Task item ->
A complete answer lists every line of the entries below where the string "gist" appears.

(Rendered images with source text)
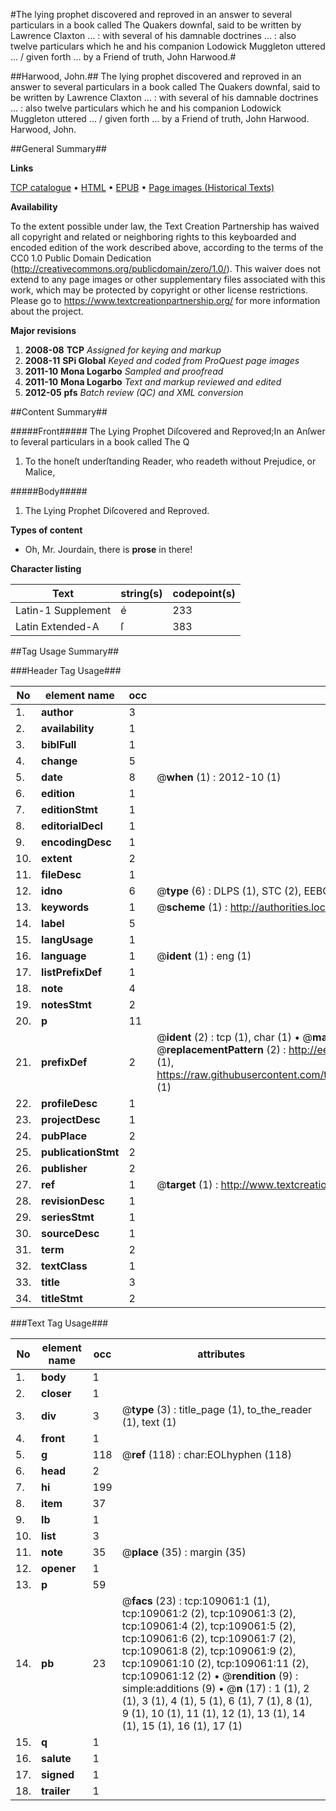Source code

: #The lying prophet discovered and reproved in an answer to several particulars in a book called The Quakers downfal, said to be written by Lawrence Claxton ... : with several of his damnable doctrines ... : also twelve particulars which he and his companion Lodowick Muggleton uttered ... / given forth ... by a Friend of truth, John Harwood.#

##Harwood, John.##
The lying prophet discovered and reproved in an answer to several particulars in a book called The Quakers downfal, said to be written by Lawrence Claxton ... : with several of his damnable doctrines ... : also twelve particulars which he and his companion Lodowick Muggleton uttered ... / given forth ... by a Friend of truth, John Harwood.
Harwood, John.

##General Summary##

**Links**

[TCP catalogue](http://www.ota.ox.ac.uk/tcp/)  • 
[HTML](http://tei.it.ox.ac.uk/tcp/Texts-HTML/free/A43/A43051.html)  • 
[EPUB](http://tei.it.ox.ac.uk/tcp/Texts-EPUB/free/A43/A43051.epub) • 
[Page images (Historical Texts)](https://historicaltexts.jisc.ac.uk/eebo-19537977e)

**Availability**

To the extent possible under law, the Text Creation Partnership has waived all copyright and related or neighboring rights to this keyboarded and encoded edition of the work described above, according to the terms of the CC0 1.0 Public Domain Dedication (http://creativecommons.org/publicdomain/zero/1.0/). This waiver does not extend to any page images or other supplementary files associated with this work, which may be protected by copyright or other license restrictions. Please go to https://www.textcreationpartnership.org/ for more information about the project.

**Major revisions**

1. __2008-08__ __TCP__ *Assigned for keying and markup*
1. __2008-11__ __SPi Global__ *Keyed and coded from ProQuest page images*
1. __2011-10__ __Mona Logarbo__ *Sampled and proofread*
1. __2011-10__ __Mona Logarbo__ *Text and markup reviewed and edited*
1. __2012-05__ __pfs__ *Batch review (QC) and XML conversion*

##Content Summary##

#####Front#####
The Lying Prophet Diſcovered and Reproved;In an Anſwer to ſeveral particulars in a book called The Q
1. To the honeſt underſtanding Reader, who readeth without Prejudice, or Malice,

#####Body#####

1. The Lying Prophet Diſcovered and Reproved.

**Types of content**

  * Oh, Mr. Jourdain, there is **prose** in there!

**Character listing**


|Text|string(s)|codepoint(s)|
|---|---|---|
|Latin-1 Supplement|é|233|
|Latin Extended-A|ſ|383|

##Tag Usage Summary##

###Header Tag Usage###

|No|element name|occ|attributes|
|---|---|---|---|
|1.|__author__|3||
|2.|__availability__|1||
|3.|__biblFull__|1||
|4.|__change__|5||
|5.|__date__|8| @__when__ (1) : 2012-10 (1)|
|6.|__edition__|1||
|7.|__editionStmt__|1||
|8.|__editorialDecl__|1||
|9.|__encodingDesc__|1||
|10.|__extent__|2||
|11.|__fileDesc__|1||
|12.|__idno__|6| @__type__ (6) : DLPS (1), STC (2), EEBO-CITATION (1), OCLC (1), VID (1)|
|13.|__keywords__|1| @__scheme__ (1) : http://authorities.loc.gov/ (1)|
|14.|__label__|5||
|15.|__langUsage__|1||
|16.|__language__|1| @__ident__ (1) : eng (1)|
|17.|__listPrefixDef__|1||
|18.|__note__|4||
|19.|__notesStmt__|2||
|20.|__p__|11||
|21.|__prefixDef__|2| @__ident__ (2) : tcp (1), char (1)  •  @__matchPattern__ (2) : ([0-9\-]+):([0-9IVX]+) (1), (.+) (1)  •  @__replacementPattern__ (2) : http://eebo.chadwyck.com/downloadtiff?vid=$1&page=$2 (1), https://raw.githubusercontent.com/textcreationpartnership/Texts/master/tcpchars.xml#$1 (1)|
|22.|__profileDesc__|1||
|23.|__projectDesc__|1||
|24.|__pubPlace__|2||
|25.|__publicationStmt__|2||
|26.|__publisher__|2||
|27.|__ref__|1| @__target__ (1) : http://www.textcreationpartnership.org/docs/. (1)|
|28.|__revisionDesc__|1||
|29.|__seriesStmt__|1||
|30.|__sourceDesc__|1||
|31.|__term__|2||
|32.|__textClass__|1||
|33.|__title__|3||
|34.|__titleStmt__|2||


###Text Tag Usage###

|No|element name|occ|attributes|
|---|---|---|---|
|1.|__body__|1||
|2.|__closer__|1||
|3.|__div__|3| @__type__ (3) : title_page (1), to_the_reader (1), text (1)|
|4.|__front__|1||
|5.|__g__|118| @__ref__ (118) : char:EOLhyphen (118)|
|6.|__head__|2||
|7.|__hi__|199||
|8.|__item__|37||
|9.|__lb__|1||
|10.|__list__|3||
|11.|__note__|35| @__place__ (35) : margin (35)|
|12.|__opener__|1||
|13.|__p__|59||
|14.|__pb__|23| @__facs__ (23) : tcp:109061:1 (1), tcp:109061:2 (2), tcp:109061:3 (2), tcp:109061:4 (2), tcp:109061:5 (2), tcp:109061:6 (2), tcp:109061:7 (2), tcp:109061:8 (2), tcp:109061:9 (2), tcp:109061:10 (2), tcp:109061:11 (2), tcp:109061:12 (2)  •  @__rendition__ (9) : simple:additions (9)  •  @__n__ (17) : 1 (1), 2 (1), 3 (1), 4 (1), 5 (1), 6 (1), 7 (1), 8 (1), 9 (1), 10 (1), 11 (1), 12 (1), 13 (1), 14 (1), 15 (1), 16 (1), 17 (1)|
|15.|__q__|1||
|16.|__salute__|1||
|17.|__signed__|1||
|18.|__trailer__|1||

==

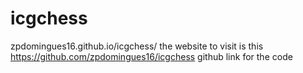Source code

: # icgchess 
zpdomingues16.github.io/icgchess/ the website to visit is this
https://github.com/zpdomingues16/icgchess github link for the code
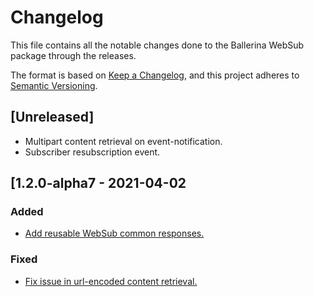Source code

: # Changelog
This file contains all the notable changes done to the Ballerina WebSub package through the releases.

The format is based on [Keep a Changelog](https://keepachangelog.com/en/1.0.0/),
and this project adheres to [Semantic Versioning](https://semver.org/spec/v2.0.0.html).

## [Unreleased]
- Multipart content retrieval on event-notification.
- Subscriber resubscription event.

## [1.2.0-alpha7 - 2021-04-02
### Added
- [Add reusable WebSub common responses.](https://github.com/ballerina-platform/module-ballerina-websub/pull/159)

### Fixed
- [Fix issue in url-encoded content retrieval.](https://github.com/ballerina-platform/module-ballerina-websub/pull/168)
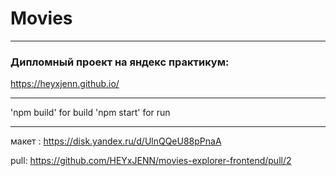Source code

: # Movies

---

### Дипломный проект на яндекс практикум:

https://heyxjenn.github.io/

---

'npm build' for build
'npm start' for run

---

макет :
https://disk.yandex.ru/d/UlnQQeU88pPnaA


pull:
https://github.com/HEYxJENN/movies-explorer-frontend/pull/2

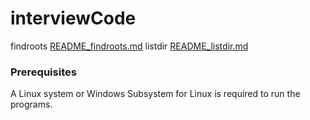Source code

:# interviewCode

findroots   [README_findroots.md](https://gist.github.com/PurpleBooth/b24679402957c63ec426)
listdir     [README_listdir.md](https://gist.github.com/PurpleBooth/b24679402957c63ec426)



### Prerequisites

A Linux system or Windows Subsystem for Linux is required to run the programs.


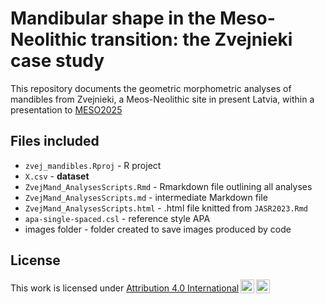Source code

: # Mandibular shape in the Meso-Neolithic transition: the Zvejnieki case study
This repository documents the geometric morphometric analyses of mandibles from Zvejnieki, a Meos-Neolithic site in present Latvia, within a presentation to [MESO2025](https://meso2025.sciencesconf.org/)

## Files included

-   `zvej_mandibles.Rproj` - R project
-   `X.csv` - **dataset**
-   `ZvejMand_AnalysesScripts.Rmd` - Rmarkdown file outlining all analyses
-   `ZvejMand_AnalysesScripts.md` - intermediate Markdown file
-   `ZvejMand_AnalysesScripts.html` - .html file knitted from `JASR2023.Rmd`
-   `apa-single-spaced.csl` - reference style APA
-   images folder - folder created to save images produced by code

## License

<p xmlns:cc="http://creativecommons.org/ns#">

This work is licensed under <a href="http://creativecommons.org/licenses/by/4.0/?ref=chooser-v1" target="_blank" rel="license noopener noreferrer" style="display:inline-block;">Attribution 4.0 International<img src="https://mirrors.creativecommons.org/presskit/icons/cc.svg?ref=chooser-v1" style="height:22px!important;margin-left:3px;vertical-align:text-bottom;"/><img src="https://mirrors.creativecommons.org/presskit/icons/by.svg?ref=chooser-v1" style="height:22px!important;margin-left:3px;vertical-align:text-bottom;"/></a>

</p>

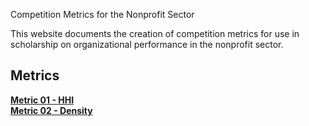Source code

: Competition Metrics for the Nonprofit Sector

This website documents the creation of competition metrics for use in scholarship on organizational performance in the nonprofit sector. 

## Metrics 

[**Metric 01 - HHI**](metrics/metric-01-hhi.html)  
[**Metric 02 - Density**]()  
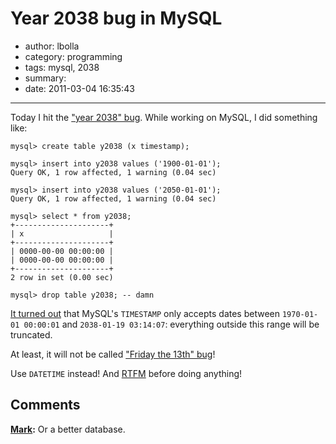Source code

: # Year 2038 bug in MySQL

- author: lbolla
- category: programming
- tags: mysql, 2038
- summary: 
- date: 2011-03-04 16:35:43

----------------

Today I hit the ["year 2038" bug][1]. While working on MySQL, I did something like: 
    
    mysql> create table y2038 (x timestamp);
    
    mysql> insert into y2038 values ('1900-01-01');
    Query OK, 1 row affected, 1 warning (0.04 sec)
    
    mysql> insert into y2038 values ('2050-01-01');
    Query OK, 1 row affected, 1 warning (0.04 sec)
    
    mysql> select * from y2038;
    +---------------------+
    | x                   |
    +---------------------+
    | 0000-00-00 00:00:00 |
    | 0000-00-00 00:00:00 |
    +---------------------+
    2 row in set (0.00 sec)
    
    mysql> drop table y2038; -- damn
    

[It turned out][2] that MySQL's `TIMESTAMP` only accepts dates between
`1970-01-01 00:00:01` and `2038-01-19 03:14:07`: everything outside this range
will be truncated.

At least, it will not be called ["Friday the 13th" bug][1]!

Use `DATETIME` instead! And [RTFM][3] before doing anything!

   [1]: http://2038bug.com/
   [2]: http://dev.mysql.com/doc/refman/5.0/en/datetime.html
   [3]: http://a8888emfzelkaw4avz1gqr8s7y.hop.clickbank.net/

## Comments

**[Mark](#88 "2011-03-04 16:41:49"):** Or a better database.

Answer to this problem ->
findroots   [README_findroots.md](https://gist.github.com/PurpleBooth/b24679402957c63ec426)
listdir     [README_listdir.md](https://gist.github.com/PurpleBooth/b24679402957c63ec426)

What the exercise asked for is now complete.